Each record should be copied exactly into the answer, and no picture should go with it.

Source texts of formatted documents
::::::

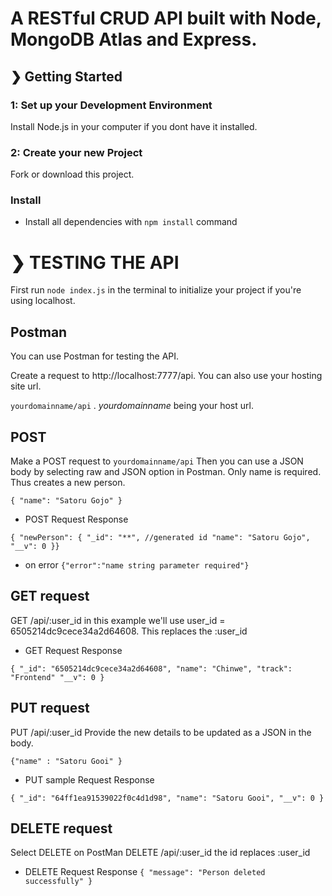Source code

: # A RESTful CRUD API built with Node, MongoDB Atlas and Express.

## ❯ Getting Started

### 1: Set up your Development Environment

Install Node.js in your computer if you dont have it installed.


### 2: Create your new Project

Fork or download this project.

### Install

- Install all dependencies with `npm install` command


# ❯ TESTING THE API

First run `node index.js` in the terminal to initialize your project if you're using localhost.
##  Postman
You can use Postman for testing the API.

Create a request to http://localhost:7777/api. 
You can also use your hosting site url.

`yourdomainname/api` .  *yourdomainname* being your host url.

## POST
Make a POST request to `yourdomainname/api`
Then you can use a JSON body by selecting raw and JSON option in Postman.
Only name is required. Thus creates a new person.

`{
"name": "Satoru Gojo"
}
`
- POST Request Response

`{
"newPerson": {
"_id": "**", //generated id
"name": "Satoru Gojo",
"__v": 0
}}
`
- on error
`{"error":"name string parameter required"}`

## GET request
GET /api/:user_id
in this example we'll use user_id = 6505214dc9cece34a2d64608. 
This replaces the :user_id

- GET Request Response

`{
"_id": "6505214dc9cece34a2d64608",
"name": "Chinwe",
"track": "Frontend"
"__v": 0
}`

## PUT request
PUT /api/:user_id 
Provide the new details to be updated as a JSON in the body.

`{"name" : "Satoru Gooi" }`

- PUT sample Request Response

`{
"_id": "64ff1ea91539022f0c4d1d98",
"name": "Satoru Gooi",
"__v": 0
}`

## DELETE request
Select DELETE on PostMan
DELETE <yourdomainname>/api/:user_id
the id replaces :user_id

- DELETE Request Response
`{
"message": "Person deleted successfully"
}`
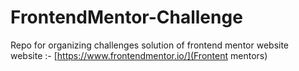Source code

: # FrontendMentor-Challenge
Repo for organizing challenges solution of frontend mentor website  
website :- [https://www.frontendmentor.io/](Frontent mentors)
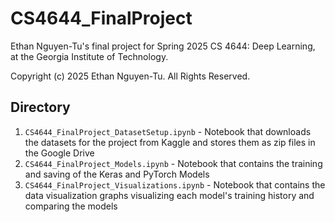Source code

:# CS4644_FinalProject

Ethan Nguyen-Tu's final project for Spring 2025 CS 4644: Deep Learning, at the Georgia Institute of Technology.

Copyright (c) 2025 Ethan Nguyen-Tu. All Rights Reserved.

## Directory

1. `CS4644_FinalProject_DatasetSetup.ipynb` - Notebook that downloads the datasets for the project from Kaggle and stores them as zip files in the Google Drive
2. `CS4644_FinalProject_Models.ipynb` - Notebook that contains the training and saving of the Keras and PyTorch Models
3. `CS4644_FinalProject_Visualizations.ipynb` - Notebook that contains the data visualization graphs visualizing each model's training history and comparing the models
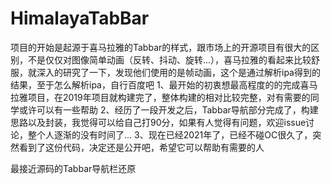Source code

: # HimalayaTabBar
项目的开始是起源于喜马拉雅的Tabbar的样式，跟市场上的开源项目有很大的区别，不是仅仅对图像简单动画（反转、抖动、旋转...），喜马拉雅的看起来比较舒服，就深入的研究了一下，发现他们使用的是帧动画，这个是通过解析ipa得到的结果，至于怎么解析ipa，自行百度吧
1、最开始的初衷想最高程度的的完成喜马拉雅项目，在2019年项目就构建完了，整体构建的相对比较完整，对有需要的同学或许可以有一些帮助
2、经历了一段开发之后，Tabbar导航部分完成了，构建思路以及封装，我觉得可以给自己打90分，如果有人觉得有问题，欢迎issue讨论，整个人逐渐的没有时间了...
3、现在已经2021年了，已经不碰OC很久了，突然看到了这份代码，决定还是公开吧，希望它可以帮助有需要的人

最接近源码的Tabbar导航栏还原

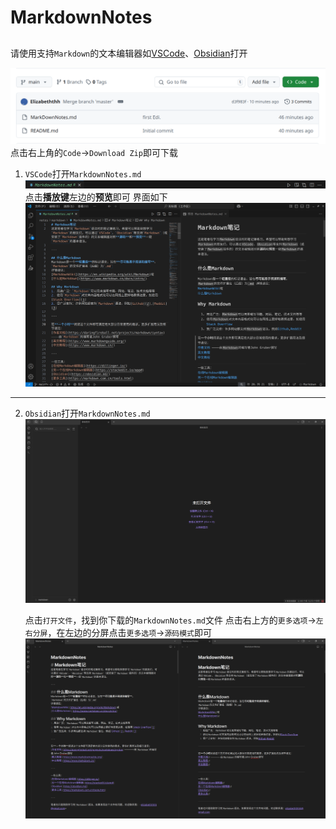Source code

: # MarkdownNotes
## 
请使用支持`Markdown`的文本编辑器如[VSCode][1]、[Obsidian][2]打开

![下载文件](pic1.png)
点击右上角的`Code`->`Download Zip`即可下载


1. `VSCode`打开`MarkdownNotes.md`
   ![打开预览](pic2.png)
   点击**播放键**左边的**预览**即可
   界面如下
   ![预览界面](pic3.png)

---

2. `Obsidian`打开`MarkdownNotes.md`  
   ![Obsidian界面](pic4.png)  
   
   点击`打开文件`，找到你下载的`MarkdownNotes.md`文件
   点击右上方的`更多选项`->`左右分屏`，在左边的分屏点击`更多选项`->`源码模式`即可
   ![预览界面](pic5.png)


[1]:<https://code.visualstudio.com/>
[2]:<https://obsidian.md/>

::::::

### Answer space
Source code

: # A RESTful CRUD API built with Node, MongoDB Atlas and Express.

## ❯ Getting Started

### 1: Set up your Development Environment

Install Node.js in your computer if you dont have it installed.


### 2: Create your new Project

Fork or download this project.

### Install

- Install all dependencies with `npm install` command


# ❯ TESTING THE API

First run `node index.js` in the terminal to initialize your project if you're using localhost.
##  Postman
You can use Postman for testing the API.

Create a request to http://localhost:7777/api. 
You can also use your hosting site url.

`yourdomainname/api` .  *yourdomainname* being your host url.

## POST
Make a POST request to `yourdomainname/api`
Then you can use a JSON body by selecting raw and JSON option in Postman.
Only name is required. Thus creates a new person.

`{
"name": "Satoru Gojo"
}
`
- POST Request Response

`{
"newPerson": {
"_id": "**", //generated id
"name": "Satoru Gojo",
"__v": 0
}}
`
- on error
`{"error":"name string parameter required"}`

## GET request
GET /api/:user_id
in this example we'll use user_id = 6505214dc9cece34a2d64608. 
This replaces the :user_id

- GET Request Response

`{
"_id": "6505214dc9cece34a2d64608",
"name": "Chinwe",
"track": "Frontend"
"__v": 0
}`

## PUT request
PUT /api/:user_id 
Provide the new details to be updated as a JSON in the body.

`{"name" : "Satoru Gooi" }`

- PUT sample Request Response

`{
"_id": "64ff1ea91539022f0c4d1d98",
"name": "Satoru Gooi",
"__v": 0
}`

## DELETE request
Select DELETE on PostMan
DELETE <yourdomainname>/api/:user_id
the id replaces :user_id

- DELETE Request Response
`{
"message": "Person deleted successfully"
}`
Source code

: # FrontendMentor-Challenge
Repo for organizing challenges solution of frontend mentor website  
website :- [https://www.frontendmentor.io/](Frontent mentors)
Source code

:# CS4644_FinalProject

Ethan Nguyen-Tu's final project for Spring 2025 CS 4644: Deep Learning, at the Georgia Institute of Technology.

Copyright (c) 2025 Ethan Nguyen-Tu. All Rights Reserved.

## Directory

1. `CS4644_FinalProject_DatasetSetup.ipynb` - Notebook that downloads the datasets for the project from Kaggle and stores them as zip files in the Google Drive
2. `CS4644_FinalProject_Models.ipynb` - Notebook that contains the training and saving of the Keras and PyTorch Models
3. `CS4644_FinalProject_Visualizations.ipynb` - Notebook that contains the data visualization graphs visualizing each model's training history and comparing the models
Source code

: # HimalayaTabBar
项目的开始是起源于喜马拉雅的Tabbar的样式，跟市场上的开源项目有很大的区别，不是仅仅对图像简单动画（反转、抖动、旋转...），喜马拉雅的看起来比较舒服，就深入的研究了一下，发现他们使用的是帧动画，这个是通过解析ipa得到的结果，至于怎么解析ipa，自行百度吧
1、最开始的初衷想最高程度的的完成喜马拉雅项目，在2019年项目就构建完了，整体构建的相对比较完整，对有需要的同学或许可以有一些帮助
2、经历了一段开发之后，Tabbar导航部分完成了，构建思路以及封装，我觉得可以给自己打90分，如果有人觉得有问题，欢迎issue讨论，整个人逐渐的没有时间了...
3、现在已经2021年了，已经不碰OC很久了，突然看到了这份代码，决定还是公开吧，希望它可以帮助有需要的人

最接近源码的Tabbar导航栏还原

Source code

: # MarkdownNotes
## 
请使用支持`Markdown`的文本编辑器如[VSCode][1]、[Obsidian][2]打开

![下载文件](pic1.png)
点击右上角的`Code`->`Download Zip`即可下载


1. `VSCode`打开`MarkdownNotes.md`
   ![打开预览](pic2.png)
   点击**播放键**左边的**预览**即可
   界面如下
   ![预览界面](pic3.png)

---

2. `Obsidian`打开`MarkdownNotes.md`  
   ![Obsidian界面](pic4.png)  
   
   点击`打开文件`，找到你下载的`MarkdownNotes.md`文件
   点击右上方的`更多选项`->`左右分屏`，在左边的分屏点击`更多选项`->`源码模式`即可
   ![预览界面](pic5.png)


[1]:<https://code.visualstudio.com/>
[2]:<https://obsidian.md/>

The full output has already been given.